> *The response for all queries is formatted as a two dimensional JSON array...

bcherry · on June 6, 2012

This doesn't seem unreasonable.

1) Whether it's user-friendly or not, it's still JSON, which makes JSON-P possible (they support JSON-P).

2) It probably mirrors the way they store their data (in tables, whether SQL or Access or Excel, doesn't really matter).

3) It's more compact than traditional JSON, which means less bandwidth, which means less cost. Keep in mind that this is essentially a not-for-profit API from a not-for-profit organization with the worst possible budgeting scenario. Yes, Gzip would basically eliminate this benefit, but they don't have gzip enabled and enabling it may be difficult or impossible under whatever constraints they operate under.

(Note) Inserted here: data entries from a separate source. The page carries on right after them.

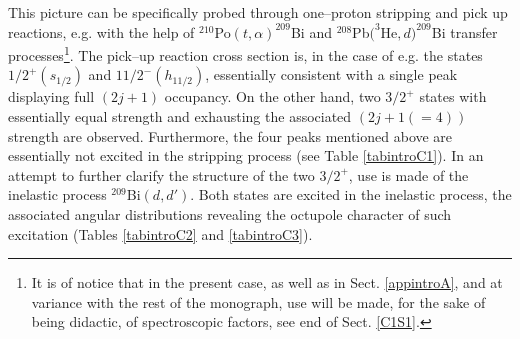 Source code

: This picture can be specifically probed through one--proton stripping and pick up reactions, e.g. with the help of $^{210}$Po$(t,\alpha)^{209}$Bi and $^{208}$Pb$(^3$He$,d)^{209}$Bi transfer processes\footnote{It is of notice that in the present case, as well as in Sect. \ref{appintroA}, and at variance with the rest of the monograph, use will be made, for the sake of being didactic, of spectroscopic factors, see end of Sect. \ref{C1S1}.}. The pick--up reaction cross section is, in the case of e.g. the states $1/2^+(s_{1/2})$ and $11/2^-(h_{11/2})$,  essentially consistent with a single peak displaying full $(2j+1)$ occupancy. On the other hand, two $3/2^+$ states with essentially equal strength and exhausting the associated $(2j+1(=4))$ strength are observed.   Furthermore,  the four peaks mentioned above are essentially not excited in the stripping process (see Table \ref{tabintroC1}). In an attempt to further clarify the structure of the two $3/2^+$, use is made of the inelastic process $^{209}$Bi$(d,d')$. Both states are excited in the inelastic process, the associated  angular distributions  revealing the octupole character of such excitation (Tables \ref{tabintroC2} and \ref{tabintroC3}).

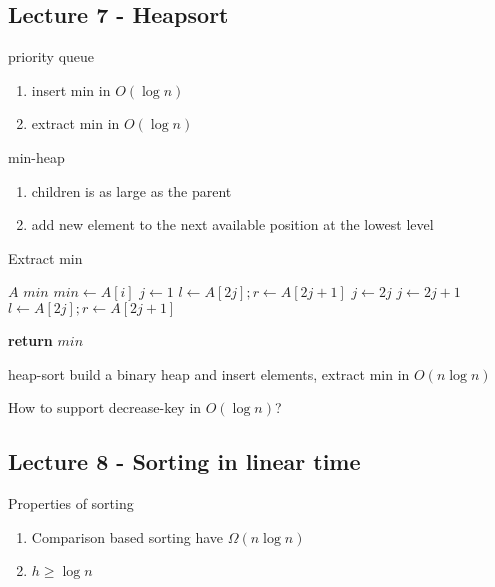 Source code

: \documentclass[../../main/main.tex]{subfiles}
\begin{document}
\subsection{Lecture 7 - Heapsort}
priority queue
\begin{enumerate}
  \item insert min in $O(\log n)$
  \item extract min in $O(\log n)$
\end{enumerate}

\begin{definition}
  min-heap
  \begin{enumerate}
    \item children is as large as the parent
    \item add new element to the next available position at the lowest level 
  \end{enumerate}
\end{definition}

\begin{algorithm}
  \algrenewcommand{}
  \algrenewcommand{}
  \caption{Extract min}\label{alg:}
  \begin{algorithmic}[1]
    \Require $A$
    \Ensure $min$
    \State $min \gets A[i]$
    \State {}
    \State {}
    \State $j \gets 1$
    \State $l \gets A[2j]; r \gets A[2j+1]$
     
    \State {}
    \State $j \gets 2j$
    \Else
    \State {}
    \State $j \gets 2j+1$
    \EndIf
    \State $l \gets A[2j]; r \gets A[2j+1]$

    \State \textbf{return} $min$
  \end{algorithmic}
\end{algorithm}

\begin{definition}
  heap-sort
  \newline
  build a binary heap and insert elements, extract min in $O(n\log n)$
\end{definition}

\begin{remark}
  How to support decrease-key in $O(\log n)$?
\end{remark}
\subsection{Lecture 8 - Sorting in linear time}
\begin{claim}
  Properties of sorting
  \begin{enumerate}
    \item Comparison based sorting have $\Omega(n\log n)$
    \item $h\ge \log n$
  \end{enumerate}
\end{claim}
\end{document}
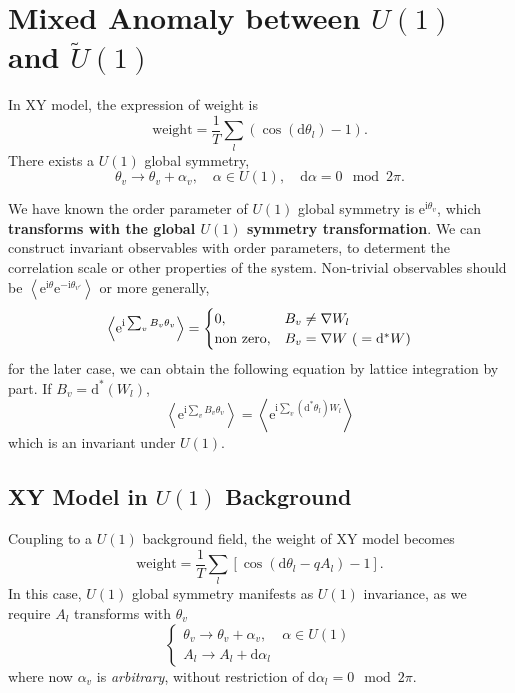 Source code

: 
\section{Mixed Anomaly between $U(1)$ and $\tilde{U}(1)$}
In XY model, the expression of weight is
\begin{equation}
  \text{weight} = \frac{1}{T} \sum_{l} \left( \cos (\mathrm{d} \theta_{l}) -1\right).
\end{equation}
There exists a $U(1)$ global symmetry,
\begin{equation}
  \theta_{v} \to \theta_{v} + \alpha_{v},\quad \alpha \in U(1), \quad \mathrm{d} \alpha = 0 \mod 2\pi.
\end{equation}

We have known the order parameter of $U(1)$ global symmetry is $\mathrm{e}^{\mathrm{i}\theta_{v}}$, which \textbf{transforms with the global $U(1)$ symmetry transformation}.
We can construct invariant observables with order parameters, to determent the correlation scale or other properties of the system. Non-trivial observables should be $\left< \mathrm{e}^{\mathrm{i} \theta} \mathrm{e}^{- \mathrm{i}\theta_{v'}} \right>$ or more generally, 
\begin{equation}
  \left< \mathrm{e}^{ \mathrm{i} \sum_{v} B_v \theta _{v}} \right> =
  \begin{cases}
    0, & B_v \neq \nabla W_l \\
    $non zero$, & B_v = \nabla W \ ({}= \mathrm{d} ^{*} W)
  \end{cases}
\end{equation}
for the later case, we can obtain the following equation by lattice integration by part. If $B_v = \mathrm{d} ^{*} \left( W_l \right)$,
\begin{equation}
  \left< \mathrm{e}^{\mathrm{i}\sum_{v} B_v \theta_{v}} \right> = \left< \mathrm{e}^{\mathrm{i}\sum_{v} \left( \mathrm{d}^{*} \theta_{l} \right)W_l} \right>
\end{equation}
which is an invariant under $U(1)$.

\subsection{XY Model in $U(1)$ Background}
Coupling to a $U(1)$ background field, the weight of XY model becomes
\begin{equation}
  \text{weight} = \frac{1}{T} \sum_{l}  \left[ \cos \left( \mathrm{d} \theta_{l} - q A_l \right) -1 \right].
\end{equation}
In this case, $U(1)$ global symmetry manifests as $U(1)$ invariance, as we require $A_l$ transforms with $\theta_{v}$
\begin{equation}
  \begin{cases}
    \theta_{v} \to \theta_{v} + \alpha _{v}, & \alpha \in  U(1) \\
    A_l \to A_l + \mathrm{d} \alpha _{l}
  \end{cases}
\end{equation}
where now $\alpha _{v}$ is \emph{arbitrary}, without restriction of $\mathrm{d} \alpha _{l} = 0 \mod 2 \pi $.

Also, it's entirely possible that this API has existed privately for a long, long time in a CSV format, and they simply made a minor enhancement to make it JSON and JSON-P compatible and open up the endpoints to the public.

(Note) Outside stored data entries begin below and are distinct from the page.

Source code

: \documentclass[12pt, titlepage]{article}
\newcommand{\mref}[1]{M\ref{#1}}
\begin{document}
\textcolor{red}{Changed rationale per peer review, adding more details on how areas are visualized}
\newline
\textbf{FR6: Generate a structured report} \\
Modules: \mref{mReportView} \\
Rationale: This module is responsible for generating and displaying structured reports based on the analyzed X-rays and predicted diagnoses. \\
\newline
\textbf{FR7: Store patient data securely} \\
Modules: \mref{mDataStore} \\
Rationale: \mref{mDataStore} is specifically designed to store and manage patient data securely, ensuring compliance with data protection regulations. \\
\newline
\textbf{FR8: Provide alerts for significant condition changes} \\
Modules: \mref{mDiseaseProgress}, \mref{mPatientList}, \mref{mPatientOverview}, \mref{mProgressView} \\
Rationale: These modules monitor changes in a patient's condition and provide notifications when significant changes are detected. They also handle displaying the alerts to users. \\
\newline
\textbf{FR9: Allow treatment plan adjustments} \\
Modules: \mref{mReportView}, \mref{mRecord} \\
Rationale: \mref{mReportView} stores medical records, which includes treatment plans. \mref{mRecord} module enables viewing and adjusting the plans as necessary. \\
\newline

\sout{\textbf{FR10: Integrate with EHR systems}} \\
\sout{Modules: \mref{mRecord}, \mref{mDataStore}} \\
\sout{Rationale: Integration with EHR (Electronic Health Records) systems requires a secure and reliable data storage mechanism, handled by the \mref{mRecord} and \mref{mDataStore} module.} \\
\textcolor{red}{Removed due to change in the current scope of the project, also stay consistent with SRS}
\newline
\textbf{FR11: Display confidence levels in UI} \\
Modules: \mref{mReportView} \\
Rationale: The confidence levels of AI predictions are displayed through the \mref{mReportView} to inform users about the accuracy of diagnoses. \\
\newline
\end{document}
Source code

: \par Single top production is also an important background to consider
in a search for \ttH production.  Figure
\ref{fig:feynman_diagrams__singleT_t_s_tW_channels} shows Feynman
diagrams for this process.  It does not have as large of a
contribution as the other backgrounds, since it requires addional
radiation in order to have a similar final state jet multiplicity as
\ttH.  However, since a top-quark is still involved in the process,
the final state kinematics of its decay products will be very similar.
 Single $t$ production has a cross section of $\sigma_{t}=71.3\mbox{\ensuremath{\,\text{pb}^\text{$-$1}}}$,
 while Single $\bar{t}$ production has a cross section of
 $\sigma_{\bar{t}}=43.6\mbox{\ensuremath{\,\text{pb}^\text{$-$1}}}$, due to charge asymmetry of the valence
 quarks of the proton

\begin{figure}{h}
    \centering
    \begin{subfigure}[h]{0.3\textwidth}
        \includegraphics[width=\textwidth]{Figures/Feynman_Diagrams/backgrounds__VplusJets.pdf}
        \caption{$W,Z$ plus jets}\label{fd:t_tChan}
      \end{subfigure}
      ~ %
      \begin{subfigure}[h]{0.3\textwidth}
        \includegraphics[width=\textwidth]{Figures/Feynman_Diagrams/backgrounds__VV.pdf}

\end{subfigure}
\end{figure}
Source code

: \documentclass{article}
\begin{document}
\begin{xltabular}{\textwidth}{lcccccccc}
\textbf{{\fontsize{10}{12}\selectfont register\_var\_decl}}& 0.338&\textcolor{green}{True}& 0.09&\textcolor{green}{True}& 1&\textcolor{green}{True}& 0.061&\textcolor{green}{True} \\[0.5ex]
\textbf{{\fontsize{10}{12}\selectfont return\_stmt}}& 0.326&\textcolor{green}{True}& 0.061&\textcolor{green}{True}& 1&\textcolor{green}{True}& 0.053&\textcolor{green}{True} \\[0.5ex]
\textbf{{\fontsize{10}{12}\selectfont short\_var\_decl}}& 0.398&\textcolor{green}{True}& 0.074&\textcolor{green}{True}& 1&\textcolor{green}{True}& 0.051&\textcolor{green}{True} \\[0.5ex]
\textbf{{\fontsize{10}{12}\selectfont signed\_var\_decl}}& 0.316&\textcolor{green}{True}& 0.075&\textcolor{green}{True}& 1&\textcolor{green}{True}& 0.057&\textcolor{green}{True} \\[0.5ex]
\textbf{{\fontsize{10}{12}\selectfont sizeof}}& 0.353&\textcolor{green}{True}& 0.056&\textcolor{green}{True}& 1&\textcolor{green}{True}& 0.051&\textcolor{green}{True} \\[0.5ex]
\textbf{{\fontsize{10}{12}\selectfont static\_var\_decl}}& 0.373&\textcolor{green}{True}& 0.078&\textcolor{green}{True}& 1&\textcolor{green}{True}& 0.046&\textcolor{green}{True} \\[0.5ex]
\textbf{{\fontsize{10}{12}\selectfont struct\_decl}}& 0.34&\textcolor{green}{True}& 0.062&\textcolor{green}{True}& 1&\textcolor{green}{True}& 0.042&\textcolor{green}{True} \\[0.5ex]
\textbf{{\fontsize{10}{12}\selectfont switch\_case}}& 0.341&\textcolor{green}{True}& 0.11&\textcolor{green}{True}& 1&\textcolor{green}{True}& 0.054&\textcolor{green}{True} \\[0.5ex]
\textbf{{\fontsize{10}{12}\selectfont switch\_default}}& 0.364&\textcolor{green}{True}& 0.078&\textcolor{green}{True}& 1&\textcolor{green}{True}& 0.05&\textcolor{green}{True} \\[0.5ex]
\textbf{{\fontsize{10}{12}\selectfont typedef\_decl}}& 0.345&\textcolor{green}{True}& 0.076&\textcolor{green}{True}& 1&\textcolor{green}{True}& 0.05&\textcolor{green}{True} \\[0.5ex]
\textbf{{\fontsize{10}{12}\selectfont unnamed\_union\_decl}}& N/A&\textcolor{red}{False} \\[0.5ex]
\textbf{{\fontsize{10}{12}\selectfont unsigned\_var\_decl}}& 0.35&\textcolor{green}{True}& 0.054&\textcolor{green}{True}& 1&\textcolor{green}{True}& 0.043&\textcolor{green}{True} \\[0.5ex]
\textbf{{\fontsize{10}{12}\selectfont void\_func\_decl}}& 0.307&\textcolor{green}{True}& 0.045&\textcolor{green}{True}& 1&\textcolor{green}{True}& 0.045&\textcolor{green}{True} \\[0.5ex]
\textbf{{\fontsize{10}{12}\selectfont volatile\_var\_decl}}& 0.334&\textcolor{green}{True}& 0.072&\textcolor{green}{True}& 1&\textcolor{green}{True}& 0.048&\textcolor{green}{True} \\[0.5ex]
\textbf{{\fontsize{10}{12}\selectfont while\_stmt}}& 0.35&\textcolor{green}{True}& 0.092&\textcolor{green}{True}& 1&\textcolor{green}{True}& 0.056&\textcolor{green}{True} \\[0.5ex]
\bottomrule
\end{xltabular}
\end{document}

chernevik · on June 7, 2012

#3 may matter for a number of reasons:

- I daresay Census is sitting on some _large_ data sets. Fancy data structures are one thing when you want the population of California, another when you're trying to get California, by ethnicity and age group, by zip code.

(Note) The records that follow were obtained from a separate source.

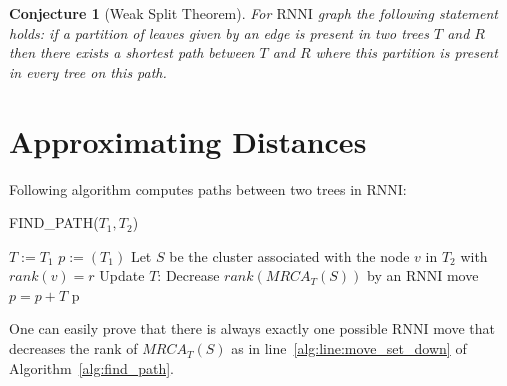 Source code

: \documentclass[11pt, a4paper]{article}
\newcommand{\rnni}{\mathrm{RNNI}}
\newtheorem{conjecture}[definition]{Conjecture}
\begin{document}
\begin{conjecture}[Weak Split Theorem]
	For $\rnni$ graph the following statement holds:
	if a partition of leaves given by an edge is present in two trees $T$ and $R$ then there exists a shortest path between $T$ and $R$ where this partition is present in every tree on this path.
	\label{split_theorem_weak}
\end{conjecture}



%


\section{Approximating Distances}

Following algorithm computes paths between two trees in $\rnni$:

\begin{algorithm}[H]
\caption{FIND\_PATH($T_1,T_2$)}
\label{alg:find_path}
\begin{algorithmic}[1]
	\STATE $T := T_1$
	\STATE $p := (T_1)$
		\STATE Let $S$ be the cluster associated with the node $v$ in $T_2$ with $rank(v) = r$
			\STATE Update $T$: Decrease $rank(MRCA_T(S))$ by an $\rnni$ move \label{alg:line:move_set_down}
			\STATE $p = p+T$
		\ENDWHILE
	\ENDFOR
	\RETURN p
\end{algorithmic}
\end{algorithm}

One can easily prove that there is always exactly one possible $\rnni$ move that decreases the rank of $MRCA_T(S)$ as in line~\ref{alg:line:move_set_down} of Algorithm~\ref{alg:find_path}.
\end{document}
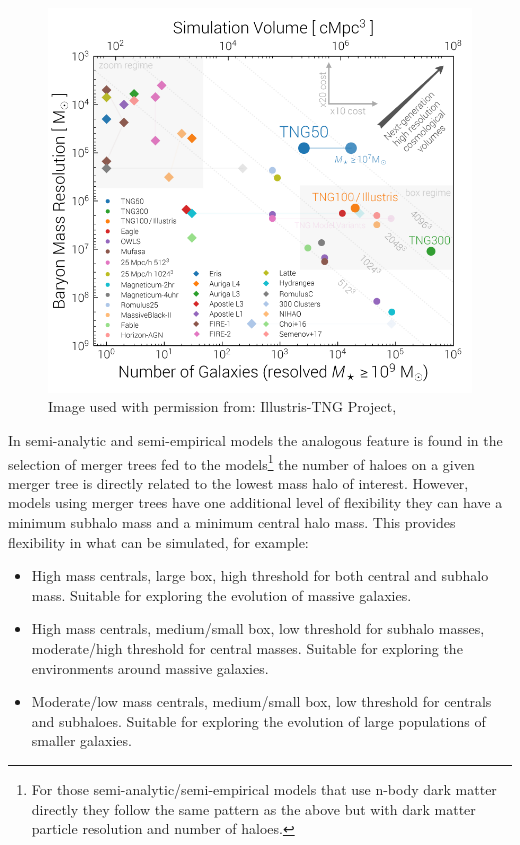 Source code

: \begin{figure}[h]
    \centering
    \includegraphics[width = \linewidth]{Figures/Chapter2/VolumeResolutionComparison.png}
    \caption{Image used with permission from: Illustris-TNG Project, \citet{Nelson2019FirstFeedback}}
    \label{fig:Vol_v_Res}
\end{figure}

In semi-analytic and semi-empirical models the analogous feature is found in the selection of merger trees fed to the models\footnote{For those semi-analytic/semi-empirical models that use n-body dark matter directly they follow the same pattern as the above but with dark matter particle resolution and number of haloes.} the number of haloes on a given merger tree is directly related to the lowest mass halo of interest. However, models using merger trees have one additional level of flexibility they can have a minimum subhalo mass and a minimum central halo mass. This provides flexibility in what can be simulated, for example:
\begin{itemize}
    \item High mass centrals, large box, high threshold for both central and subhalo mass. Suitable for exploring the evolution of massive galaxies.
    \item High mass centrals, medium/small box, low threshold for subhalo masses, moderate/high threshold for central masses. Suitable for exploring the environments around massive galaxies.
    \item Moderate/low mass centrals, medium/small box, low threshold for centrals and subhaloes. Suitable for exploring the evolution of large populations of smaller galaxies.
\end{itemize}


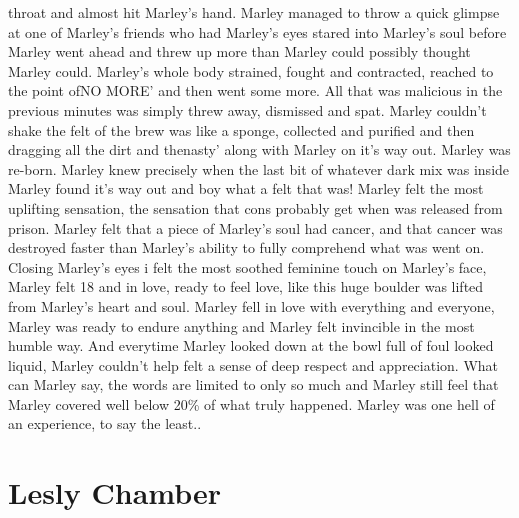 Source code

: \documentclass[12pt]{book}
\begin{document}
throat and almost hit Marley's hand. Marley managed to throw a quick glimpse at one of Marley's friends who had Marley's eyes stared into Marley's soul before Marley went ahead and threw up more than Marley could possibly thought Marley could. Marley's whole body strained, fought and contracted, reached to the point ofNO MORE' and then went some more. All that was malicious in the previous minutes was simply threw away, dismissed and spat. Marley couldn't shake the felt of the brew was like a sponge, collected and purified and then dragging all the dirt and thenasty' along with Marley on it's way out. Marley was re-born. Marley knew precisely when the last bit of whatever dark mix was inside Marley found it's way out and boy what a felt that was! Marley felt the most uplifting sensation, the sensation that cons probably get when was released from prison. Marley felt that a piece of Marley's soul had cancer, and that cancer was destroyed faster than Marley's ability to fully comprehend what was went on. Closing Marley's eyes i felt the most soothed feminine touch on Marley's face, Marley felt 18 and in love, ready to feel love, like this huge boulder was lifted from Marley's heart and soul. Marley fell in love with everything and everyone, Marley was ready to endure anything and Marley felt invincible in the most humble way. And everytime Marley looked down at the bowl full of foul looked liquid, Marley couldn't help felt a sense of deep respect and appreciation. What can Marley say, the words are limited to only so much and Marley still feel that Marley covered well below 20\% of what truly happened. Marley was one hell of an experience, to say the least..



\chapter{Lesly Chamber}
\end{document}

- Data structure compactness will matter less to HN readers than to someone sitting on the other end of a phone dial-up in Oklahoma.

- I am but an egg but don't fancier data structures require particular decisions for implementation on particular tables? Census has a lot of tables -> a lot of decisions.

- God only knows how many different systems are involved holding all their data. The simpler the data structure, the less they have to get into those -- and / or the simpler a layer they between some mainframe and the API output.

Also, it may not seem very friendly to HN readers. But it is stupid simple, you can _see_ how it is organized, making it accessible to a wider audience. And it's so simple that it can be adopted by any agency publishing tables. Note that there are a lot of agencies with a lot of tables -- something like this has a chance of becoming standard among all of them.

A public agency has special accessibility concerns, and it's just a reality that government agencies have particular legacy technology issues. A lowest common denominator format helps get the data over those obstacles.

Maybe they can do better in places, and they're free to, there is no reason they can't support other formats too. But this will be available for whatever subset isn't served by those extensions.

jack-r-abbit · on June 6, 2012

#3 seems a likely reason. and like I said, having a harder to work with data structure is still better than nothing. and it is free.

peterldowns · on June 6, 2012

All good explanations, but I can't help but wish they had chosen a format like:

  {
    P0010001 : [
      '710231',
      '4779736',
      // ... etc.
    ],
    NAME : [
      'Alaska',
      'Alabama',
      // ... etc.
    ],
    state: [
      '02',
      '01,
      // ... etc.
    ],
    // ... etc.
  }

tzs · on June 7, 2012

I'm having trouble thinking of any situation where that would be more convenient or useful than the format they are using now. Where would your proposed format be an advantage?

asdfaoeu · on June 7, 2012

Why would that be better? You'd probably still have to convert it. And also that structure would be harder to convert to from a CSV format or a SQL query.

lancefisher · on June 6, 2012

Factual.com serves their data like this too. I thought it was odd at first, but it does save a lot of bytes on the wire. I just parsed it with JSON.parse() and used underscore to map to my object format. You don't really even need underscore for that. It's just a matter of mapping an array of rows to an array of objects. It's nice there is an API now.

tantalor · on June 6, 2012

I also found this odd, but I can think of two reasons,

1. CSV is not a single well-defined format. Some people use rfc4180, but not everybody does.

2. JSON is easier to parse than CSV for JavaScript clients, i.e., browsers. On the other hand, JSON is not a subset of JavaScript.

pnathan · on June 6, 2012

It's very simple to transform that kind of data into $your_preferred_structure.

It's also a very agnostic format.

jackcviers3 · on June 7, 2012

One of the talks given at fluent conf (on Google's feedback canvas screenshot system) last week talked about how moving data from object-based storage to array-based storage saved serialization time and memory use. I would guess that is why they did it this way.

tzs · on June 7, 2012

With their format, it is an easy matter to mechanically turn the first item into:

   INSERT INTO table ('P0010001','NAME','state') VALUES (?,?,?)

and then loop through the remaining items using that to insert them into a database.

jack-r-abbit · on June 7, 2012

I can't edit my original post anymore so I'll reply to myself. Having had some time to think about this I've changed my mind slightly. It seems that if you are getting various datesets with various unknown field names, you really don't have any other way to programmatically know what keys you would pull. Having the first row give the fields might make processing know datasets wonky, it is the unknown datasets that need the most help. I take back my original criticism. Thanks for all the insight.